Styrene monomer as potential material for design of new optoelectronic and nonlinear optical polymers: density functional theory study.

Abstract

Using density functional theory, we have studied the intrinsic properties of styrene. First, we determine the optimized structures, structural parameters and thermodynamic properties to make our simulations more realistic to experimental results and check the stability. Second, we investigate optoelectronic, electronic and global descriptors, transport properties of holes and electrons, natural bond orbital analysis, absorption and fluorescence properties. Finally, we study nonlinear optical (NLO) properties: first- and second-order hyperpolarizability, second and third-order optical susceptibilities, hyper-Rayleigh scattering hyperpolarizability, electro-optical Pockel effect, direct current Kerr effects and quadratic refractive index.

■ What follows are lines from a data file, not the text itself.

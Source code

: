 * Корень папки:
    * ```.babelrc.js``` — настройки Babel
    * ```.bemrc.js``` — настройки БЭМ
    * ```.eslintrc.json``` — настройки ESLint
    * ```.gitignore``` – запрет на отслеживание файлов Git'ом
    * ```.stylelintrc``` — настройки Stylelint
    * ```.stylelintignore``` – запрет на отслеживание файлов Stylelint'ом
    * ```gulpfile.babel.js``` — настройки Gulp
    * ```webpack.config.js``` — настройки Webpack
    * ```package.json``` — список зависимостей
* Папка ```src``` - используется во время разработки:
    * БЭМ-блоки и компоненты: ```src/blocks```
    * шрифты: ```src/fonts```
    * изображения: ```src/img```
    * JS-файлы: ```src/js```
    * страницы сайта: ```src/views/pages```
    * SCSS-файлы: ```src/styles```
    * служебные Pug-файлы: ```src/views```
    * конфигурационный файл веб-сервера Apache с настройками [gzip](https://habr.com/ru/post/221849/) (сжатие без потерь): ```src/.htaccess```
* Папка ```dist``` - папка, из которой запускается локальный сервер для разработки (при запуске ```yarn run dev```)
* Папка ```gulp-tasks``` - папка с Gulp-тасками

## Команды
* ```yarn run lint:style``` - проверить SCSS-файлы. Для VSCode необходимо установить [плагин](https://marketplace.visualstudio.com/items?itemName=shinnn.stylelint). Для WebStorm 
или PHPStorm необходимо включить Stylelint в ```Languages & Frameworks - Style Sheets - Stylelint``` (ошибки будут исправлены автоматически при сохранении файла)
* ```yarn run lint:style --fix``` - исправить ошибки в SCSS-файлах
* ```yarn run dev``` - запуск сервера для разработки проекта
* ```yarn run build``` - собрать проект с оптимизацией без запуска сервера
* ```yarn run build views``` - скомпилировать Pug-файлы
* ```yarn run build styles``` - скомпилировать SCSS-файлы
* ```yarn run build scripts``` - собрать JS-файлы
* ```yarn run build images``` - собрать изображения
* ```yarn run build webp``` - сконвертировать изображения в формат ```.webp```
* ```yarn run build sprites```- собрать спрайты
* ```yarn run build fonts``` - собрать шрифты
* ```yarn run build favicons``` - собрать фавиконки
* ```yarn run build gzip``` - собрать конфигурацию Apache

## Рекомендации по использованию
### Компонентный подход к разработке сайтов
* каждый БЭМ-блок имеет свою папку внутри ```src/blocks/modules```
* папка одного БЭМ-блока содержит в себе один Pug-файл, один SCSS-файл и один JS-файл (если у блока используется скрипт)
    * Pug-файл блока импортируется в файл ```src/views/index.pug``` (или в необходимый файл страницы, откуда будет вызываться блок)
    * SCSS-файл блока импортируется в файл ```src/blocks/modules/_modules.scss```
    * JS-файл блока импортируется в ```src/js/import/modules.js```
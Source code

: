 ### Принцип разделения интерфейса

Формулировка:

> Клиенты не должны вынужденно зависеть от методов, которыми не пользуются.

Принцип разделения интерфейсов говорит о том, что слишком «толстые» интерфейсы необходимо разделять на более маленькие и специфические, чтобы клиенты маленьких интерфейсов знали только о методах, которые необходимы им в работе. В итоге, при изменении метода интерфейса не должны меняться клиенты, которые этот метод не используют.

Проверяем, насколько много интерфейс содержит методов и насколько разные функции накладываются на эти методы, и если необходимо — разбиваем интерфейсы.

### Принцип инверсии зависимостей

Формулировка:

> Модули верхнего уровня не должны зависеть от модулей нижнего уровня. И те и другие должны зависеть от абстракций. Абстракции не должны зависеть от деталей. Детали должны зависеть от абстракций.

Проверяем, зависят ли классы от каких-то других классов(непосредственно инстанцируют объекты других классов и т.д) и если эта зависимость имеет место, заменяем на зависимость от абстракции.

The bandgap energy E g = 5.146 eV and dielectric constant ε r = 3.062 show that styrene is a good insulator with an average electric field value of 4.43 × 108 Vm-1. Thermodynamic findings show that our molecule is thermodynamically and chemically stable. Electron and hole reorganization energies of 0.393 and 0.295 eV, respectively, show that styrene is more favourable to hole transport than electron transport. Styrene is transparent with linear refractive index n = 1.750 and quadratic n 2 = 1.748 × 10-20 m2 W-1. At the NLO, styrene has a non-zero value of β H R S , which confirms the existence of first-order NLO activity. Globally the study shows that the styrene monomer is suitable for the architecture design of new polymer materials for NLO applications and optoelectronic by functionalization.